Val's happy memories of air force days

ONE of Cairns’ few remaining World War II veterans, Val Veivers, will have an honoured role as part of a ‘passing on the torch’ ceremony at this year’s Cairns Anzac Day.


Air force veteran Val Veivers, with former National Serviceman Neville O'Brien. Photo: Tanya Murphy
Air force veteran Val Veivers, with former National Serviceman Neville O'Brien. Photo: Tanya Murphy

Ms Veivers grew up in Freshwater and joined the Women’s Auxiliary Australian Air Force as an aircraftwoman in 1944, when she was only 18.

The 95-year-old trained and served as an engineer who worked mostly on engines for the B-24 Liberator, a heavy bomber aircraft.

“I got on a train to Brisbane, and from there we got onto a big truck and they took us to Sandgate for a couple of months of training exercises, then I went to an engineering school in Melbourne,” she said.

“When we got to Melbourne, we were holding each other’s hands, afraid we’d get lost. It was such a big place for us, coming from Cairns.”

Ms Veivers attended lectures and worked producing metal tools at the training school before transferring to Amberley to work on planes, where she refused to let men of equal rank boss her around.

“A chap said to me one day, ‘Will you go and get a spanner,’ and I ignored him,” she said.

“He kept saying ‘Go and get me a spanner,’ so I got up and said ‘No, you went to school, and I went to school too.’”

Ms Veivers’ first time traveling on a plane was a hair-raising experience, as she adventurously begged a ride with a pilot who was en route to New Guinea, rather than take the train home to Cairns for leave.

“He had no passenger seats, so I stood behind him on that tiny rickety plane for a five-hour flight,” she said.

Ms Veivers said army life was disciplined but said she loved every minute of it.
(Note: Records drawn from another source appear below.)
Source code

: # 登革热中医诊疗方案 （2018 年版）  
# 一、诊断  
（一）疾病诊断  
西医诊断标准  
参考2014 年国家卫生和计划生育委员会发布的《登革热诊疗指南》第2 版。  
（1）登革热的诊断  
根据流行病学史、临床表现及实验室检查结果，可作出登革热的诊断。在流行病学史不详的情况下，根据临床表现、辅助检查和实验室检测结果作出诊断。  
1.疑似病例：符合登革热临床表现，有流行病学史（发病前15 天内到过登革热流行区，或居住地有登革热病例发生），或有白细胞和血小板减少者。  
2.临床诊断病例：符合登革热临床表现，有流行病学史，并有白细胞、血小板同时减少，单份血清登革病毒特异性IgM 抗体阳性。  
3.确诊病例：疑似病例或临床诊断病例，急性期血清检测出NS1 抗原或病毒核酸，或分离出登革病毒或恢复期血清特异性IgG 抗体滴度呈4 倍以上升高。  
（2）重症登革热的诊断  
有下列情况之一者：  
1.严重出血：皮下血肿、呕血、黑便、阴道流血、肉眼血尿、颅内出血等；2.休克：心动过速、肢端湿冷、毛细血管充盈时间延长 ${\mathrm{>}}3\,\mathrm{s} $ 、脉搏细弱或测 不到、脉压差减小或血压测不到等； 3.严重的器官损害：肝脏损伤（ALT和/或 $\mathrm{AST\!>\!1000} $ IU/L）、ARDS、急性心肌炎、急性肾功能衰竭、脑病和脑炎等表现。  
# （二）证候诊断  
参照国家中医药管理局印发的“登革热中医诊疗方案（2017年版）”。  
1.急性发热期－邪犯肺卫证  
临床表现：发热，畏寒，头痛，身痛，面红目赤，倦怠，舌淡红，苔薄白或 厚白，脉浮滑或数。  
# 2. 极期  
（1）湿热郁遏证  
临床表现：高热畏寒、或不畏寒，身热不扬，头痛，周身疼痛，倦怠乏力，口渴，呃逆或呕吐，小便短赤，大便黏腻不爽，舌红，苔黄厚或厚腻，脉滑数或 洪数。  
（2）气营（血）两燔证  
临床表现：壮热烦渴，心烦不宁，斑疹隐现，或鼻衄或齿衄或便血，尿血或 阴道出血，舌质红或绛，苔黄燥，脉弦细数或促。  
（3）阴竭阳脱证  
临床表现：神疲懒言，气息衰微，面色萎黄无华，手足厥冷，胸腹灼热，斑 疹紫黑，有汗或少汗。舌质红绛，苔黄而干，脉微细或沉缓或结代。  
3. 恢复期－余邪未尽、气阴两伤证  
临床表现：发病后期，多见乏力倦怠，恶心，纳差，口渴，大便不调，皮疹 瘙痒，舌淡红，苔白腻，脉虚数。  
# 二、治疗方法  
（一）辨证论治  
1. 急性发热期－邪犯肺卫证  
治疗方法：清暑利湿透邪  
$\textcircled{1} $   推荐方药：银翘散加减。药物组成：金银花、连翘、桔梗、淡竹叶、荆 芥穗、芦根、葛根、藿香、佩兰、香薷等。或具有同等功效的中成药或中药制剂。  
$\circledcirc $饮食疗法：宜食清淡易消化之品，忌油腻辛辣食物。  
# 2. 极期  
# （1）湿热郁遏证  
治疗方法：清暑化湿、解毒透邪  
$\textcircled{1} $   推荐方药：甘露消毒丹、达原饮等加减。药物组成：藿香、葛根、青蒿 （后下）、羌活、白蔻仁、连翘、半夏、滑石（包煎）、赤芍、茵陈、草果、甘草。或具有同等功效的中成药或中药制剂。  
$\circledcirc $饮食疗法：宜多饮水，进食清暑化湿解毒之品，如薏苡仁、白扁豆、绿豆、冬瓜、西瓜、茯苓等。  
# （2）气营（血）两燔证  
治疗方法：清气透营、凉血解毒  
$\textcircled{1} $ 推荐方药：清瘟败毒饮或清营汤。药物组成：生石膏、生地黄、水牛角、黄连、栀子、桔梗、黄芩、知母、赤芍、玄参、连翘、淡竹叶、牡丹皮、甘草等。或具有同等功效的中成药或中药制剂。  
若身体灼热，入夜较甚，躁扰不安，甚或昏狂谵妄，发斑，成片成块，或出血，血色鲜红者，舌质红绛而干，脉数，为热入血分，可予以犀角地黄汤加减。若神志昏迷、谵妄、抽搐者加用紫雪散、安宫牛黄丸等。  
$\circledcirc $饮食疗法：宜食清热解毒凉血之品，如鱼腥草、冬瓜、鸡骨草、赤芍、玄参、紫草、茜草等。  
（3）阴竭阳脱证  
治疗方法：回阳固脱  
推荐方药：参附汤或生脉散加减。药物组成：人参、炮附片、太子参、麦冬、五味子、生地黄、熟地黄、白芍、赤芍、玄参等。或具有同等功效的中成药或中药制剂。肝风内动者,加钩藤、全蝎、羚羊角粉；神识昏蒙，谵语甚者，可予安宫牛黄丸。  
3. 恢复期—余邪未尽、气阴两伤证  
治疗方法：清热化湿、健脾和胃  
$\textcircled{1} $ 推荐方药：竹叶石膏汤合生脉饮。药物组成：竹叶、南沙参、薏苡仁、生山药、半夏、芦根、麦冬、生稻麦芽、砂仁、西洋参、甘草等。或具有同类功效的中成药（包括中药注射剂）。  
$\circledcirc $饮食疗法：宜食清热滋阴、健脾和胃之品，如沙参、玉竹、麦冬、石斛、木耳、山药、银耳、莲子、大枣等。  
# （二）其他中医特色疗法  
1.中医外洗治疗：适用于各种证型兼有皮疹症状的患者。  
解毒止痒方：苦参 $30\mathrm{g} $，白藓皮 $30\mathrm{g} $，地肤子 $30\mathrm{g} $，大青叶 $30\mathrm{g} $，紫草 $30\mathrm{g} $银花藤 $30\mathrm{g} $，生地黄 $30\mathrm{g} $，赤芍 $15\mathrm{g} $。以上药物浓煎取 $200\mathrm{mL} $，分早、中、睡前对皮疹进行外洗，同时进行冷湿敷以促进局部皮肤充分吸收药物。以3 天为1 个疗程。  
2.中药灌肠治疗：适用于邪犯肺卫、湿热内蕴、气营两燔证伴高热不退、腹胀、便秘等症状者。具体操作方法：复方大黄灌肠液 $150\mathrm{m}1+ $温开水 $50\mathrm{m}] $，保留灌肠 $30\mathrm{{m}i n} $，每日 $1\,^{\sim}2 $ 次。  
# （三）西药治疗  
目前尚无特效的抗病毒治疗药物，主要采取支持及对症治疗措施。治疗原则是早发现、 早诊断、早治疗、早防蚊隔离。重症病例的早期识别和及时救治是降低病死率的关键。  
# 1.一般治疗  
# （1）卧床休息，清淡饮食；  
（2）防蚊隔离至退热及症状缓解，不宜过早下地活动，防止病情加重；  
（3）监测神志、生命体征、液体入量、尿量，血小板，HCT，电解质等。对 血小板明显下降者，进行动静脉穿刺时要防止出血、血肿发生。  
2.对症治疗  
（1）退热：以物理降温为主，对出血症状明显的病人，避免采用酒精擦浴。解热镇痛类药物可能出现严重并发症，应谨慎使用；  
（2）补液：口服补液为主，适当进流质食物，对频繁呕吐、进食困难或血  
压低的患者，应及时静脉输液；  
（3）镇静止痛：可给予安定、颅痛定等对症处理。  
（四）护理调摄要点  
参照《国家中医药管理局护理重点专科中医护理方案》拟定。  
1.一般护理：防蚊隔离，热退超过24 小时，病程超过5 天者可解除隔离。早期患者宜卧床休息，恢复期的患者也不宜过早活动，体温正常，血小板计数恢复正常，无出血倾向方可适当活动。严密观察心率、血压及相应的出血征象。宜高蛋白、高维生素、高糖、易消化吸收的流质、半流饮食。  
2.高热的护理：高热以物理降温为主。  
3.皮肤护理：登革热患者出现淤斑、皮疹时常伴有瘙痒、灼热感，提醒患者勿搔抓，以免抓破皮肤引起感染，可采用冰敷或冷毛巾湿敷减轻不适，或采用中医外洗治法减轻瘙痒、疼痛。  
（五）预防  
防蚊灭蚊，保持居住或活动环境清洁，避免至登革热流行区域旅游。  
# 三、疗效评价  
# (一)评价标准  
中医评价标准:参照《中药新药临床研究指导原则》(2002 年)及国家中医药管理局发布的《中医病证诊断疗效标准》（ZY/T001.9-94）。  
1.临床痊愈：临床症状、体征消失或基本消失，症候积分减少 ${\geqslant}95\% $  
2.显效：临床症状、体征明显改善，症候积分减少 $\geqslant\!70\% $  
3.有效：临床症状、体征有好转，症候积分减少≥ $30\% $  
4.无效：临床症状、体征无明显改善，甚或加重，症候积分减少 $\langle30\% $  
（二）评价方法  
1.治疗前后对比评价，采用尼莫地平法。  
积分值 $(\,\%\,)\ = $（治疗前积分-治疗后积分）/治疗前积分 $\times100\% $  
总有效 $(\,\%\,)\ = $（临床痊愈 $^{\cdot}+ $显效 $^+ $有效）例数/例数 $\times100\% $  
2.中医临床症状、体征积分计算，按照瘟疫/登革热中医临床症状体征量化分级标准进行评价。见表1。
“We never got sheets or pillowcases, we had bags of straw. You had to make your bed in the morning and have the sheet on exactly straight. We had to have our hair cut an inch above the collar. We got our food rations in dixie tins.
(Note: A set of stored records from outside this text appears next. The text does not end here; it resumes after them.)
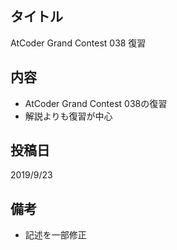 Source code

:## タイトル

AtCoder Grand Contest 038 復習

## 内容

- AtCoder Grand Contest 038の復習
- 解説よりも復習が中心

## 投稿日

2019/9/23

## 備考

- 記述を一部修正
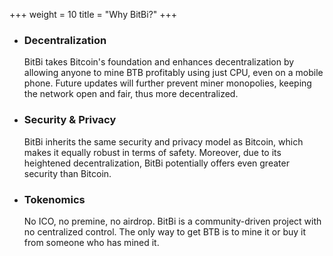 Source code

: +++
weight = 10
title = "Why BitBi?"
+++

* ### Decentralization

  BitBi takes Bitcoin's foundation and enhances decentralization by allowing anyone to mine BTB profitably using just CPU, even on a mobile phone. Future updates will further prevent miner monopolies, keeping the network open and fair, thus more decentralized.

* ### Security & Privacy

  BitBi inherits the same security and privacy model as Bitcoin, which makes it equally robust in terms of safety. 
  Moreover, due to its heightened decentralization, BitBi potentially offers even greater security than Bitcoin.

* ### Tokenomics

  No ICO, no premine, no airdrop. BitBi is a community-driven project with no centralized control. The only way to get BTB is to mine it or buy it from someone who has mined it.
“But I enjoyed every minute of it! It was a wonderful time of my life. I cried when I got out. I met so many lovely people, and made so many friends. Those were good days.
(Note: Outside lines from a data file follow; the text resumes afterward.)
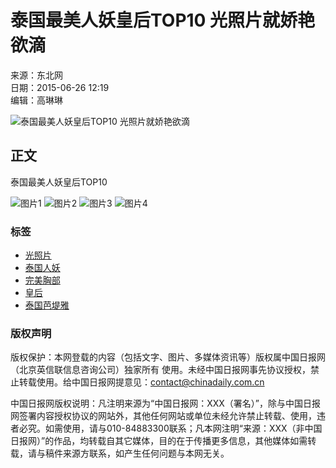 # 泰国最美人妖皇后TOP10 光照片就娇艳欲滴

来源：东北网  
日期：2015-06-26 12:19  
编辑：高琳琳  

![泰国最美人妖皇后TOP10 光照片就娇艳欲滴](../../img/attachement/jpg/site1/20150626/0023ae5d724f16f7181458.jpg)

## 正文

泰国最美人妖皇后TOP10

![图片1](../../tplimages/94013.files/u11.jpg) ![图片2](../../tplimages/94013.files/u22.jpg) ![图片3](../../tplimages/94013.files/u33.jpg) ![图片4](../../tplimages/94013.files/uq.jpg)

### 标签
- [光照片](http://search.chinadaily.com.cn/searchcn.jsp?searchText=%E5%85%89%E7%85%A7%E7%89%87)  
- [泰国人妖](http://search.chinadaily.com.cn/searchcn.jsp?searchText=%E6%B3%B0%E5%9B%BD%E4%BA%BA%E5%A6%96)  
- [完美胸部](http://search.chinadaily.com.cn/searchcn.jsp?searchText=%E5%AE%8C%E7%BE%8E%E8%83%B8%E9%83%A8)  
- [皇后](http://search.chinadaily.com.cn/searchcn.jsp?searchText=%E7%9A%87%E5%90%8E)  
- [泰国芭堤雅](http://search.chinadaily.com.cn/searchcn.jsp?searchText=%E6%B3%B0%E5%9B%BD%E8%8A%AD%E5%A0%A4%E9%9B%85)  

### 版权声明
版权保护：本网登载的内容（包括文字、图片、多媒体资讯等）版权属中国日报网（北京英信联信息咨询公司）独家所有 使用。未经中国日报网事先协议授权，禁止转载使用。给中国日报网提意见：contact@chinadaily.com.cn

中国日报网版权说明：凡注明来源为“中国日报网：XXX（署名）”，除与中国日报网签署内容授权协议的网站外，其他任何网站或单位未经允许禁止转载、使用，违者必究。如需使用，请与010-84883300联系；凡本网注明“来源：XXX（非中国日报网）”的作品，均转载自其它媒体，目的在于传播更多信息，其他媒体如需转载，请与稿件来源方联系，如产生任何问题与本网无关。
<!-- tcd_original_link https://pic.chinadaily.com.cn/2015-06/26/content_21111565_26.htm -->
The war ended and Ms Veivers returned to Cairns and worked at Woolworths for the next 20 years.

She has two children, and several grandchildren and great grandchildren.

Ms Veivers had two brothers who between them served in Tel Aviv, New Guinea, and Borneo and both returned home after the war.

Ms Veivers’ carer Neville O’Brien was enlisted into national service in 1957 and then spent two and a half years in the Citizen Military Forces.

“I believe the national service should be brought back in, because it really gives you a different attitude on life, it really does. Discipline too. But on the condition that they stay in Australia and don’t get sent overseas,” he said.